Generalizable Self-supervised Monocular Depth Estimation with Mixture of Low-Rank Experts for Diverse Endoscopic Scenes

Liangjing Shao1,2,3,*, Chenkang Du1,2, Benshuang Chen1,2, Xueli Liu4,# Xinrong Chen1,2,#

1. College of Biomedical Engineering, Fudan University 2. Shanghai Key laboratory of Medical Image Computing and Computer Assisted Intervention 3. Department of Electronic Engineering, The Chinese University of Hong Kong 4. ENT Institute and Department of Otolaryngology, Eye & ENT Hospital of Fudan University
#Corresponding Authors

*This work was done when Liangjing was with Fudan University

Demo Videos on Diverse Endoscopic Data

Abstract

Self-supervised monocular depth estimation is a significant task for low-cost and efficient 3D scene perception in endoscopy.
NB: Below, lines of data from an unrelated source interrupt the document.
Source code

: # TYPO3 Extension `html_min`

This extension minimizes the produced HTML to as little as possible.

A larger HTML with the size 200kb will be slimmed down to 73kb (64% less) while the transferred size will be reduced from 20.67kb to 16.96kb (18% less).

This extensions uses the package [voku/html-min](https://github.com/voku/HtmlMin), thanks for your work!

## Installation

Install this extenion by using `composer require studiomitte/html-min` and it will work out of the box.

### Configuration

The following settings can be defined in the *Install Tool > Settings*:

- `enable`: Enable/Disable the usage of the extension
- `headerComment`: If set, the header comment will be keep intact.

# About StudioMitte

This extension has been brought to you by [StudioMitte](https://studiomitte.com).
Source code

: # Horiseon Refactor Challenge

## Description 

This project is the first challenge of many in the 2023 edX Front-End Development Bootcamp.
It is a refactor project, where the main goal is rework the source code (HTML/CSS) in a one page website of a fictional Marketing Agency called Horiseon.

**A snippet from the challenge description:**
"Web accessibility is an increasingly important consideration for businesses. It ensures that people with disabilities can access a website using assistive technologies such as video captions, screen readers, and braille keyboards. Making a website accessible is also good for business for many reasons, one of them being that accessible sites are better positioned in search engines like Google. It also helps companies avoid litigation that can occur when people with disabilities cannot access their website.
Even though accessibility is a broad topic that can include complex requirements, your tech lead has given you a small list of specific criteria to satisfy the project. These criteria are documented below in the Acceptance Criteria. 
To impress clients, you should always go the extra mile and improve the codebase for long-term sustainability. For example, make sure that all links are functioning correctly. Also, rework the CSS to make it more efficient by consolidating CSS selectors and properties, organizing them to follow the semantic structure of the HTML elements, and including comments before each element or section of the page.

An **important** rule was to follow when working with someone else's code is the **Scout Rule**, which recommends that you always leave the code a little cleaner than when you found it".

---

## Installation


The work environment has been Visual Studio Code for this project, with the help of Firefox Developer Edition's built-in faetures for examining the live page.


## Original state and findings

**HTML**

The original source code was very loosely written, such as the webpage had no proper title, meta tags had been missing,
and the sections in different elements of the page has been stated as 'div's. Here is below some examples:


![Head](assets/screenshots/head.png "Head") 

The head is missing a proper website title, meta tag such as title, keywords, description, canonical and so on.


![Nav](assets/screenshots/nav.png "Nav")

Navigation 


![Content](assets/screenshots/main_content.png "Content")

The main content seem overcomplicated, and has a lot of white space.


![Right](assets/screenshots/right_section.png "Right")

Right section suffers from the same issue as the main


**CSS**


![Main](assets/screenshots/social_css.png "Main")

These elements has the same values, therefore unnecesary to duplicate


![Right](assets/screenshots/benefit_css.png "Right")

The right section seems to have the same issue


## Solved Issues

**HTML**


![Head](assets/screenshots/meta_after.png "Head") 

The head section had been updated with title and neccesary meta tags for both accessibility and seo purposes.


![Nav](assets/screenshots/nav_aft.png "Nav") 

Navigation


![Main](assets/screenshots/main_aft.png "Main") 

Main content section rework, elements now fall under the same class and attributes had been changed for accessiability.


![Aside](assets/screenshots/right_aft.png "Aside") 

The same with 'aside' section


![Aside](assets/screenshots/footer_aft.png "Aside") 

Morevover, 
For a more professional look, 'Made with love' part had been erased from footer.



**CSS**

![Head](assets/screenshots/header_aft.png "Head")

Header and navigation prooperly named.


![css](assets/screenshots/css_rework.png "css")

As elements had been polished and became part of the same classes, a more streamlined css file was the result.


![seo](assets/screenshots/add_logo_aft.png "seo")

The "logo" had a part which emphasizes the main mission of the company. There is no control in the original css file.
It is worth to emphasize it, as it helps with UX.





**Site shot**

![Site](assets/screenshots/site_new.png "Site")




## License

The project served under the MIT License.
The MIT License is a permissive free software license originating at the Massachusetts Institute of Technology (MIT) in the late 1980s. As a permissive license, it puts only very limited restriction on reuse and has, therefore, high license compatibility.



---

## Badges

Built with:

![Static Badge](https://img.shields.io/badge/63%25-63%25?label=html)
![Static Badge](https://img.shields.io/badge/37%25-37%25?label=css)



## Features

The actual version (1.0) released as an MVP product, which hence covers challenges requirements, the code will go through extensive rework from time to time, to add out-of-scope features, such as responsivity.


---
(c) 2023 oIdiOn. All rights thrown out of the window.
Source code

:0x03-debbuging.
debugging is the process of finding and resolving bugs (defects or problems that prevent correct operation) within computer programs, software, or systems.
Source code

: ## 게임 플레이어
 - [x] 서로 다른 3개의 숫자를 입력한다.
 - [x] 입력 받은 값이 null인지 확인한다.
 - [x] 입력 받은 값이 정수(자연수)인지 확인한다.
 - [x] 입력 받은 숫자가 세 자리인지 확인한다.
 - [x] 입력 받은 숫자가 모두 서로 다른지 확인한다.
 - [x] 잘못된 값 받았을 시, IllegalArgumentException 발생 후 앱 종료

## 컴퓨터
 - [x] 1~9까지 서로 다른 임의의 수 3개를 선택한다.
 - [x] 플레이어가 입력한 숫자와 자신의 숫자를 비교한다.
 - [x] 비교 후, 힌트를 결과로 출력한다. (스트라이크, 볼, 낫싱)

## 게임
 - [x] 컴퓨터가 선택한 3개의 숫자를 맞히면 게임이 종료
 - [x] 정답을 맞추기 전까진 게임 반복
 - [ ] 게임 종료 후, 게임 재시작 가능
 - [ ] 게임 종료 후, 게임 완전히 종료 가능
However, the variety of illumination conditions and scene features is still the primary challenge for depth estimation in diverse endoscopic scenes. In this work, a self-supervised framework is proposed for monocular depth estimation in diverse endoscopy. Firstly, considering the diverse features in endoscopic scenes with different tissues, a novel block-wise mixture of dynamic low-rank experts is proposed to efficiently finetune the foundation model for endoscopic depth estimation. In the proposed module, based on the input feature, different experts with a small amount of trainable parameters are adaptively selected for weighted inference, from low-rank experts which are allocated based on the generalization of each block. Moreover, a novel self-supervised training framework is proposed to jointly cope with brightness inconsistency and reflectance interference. The proposed method outperform state-of-the-art works on SCARED dataset and SimCol dataset. Furthermore, the proposed network also achieves the best generalization based on zero-shot depth estimation on C3VD, Hamlyn and SERV-CT dataset. The outstanding performance of our model is further demonstrated with sim-to-real test, 3D reconstruction and ego-motion estimation. The proposed method could contribute to accurate endoscopy for minimally invasive measurment and surgery. The codes will be released upon acceptance.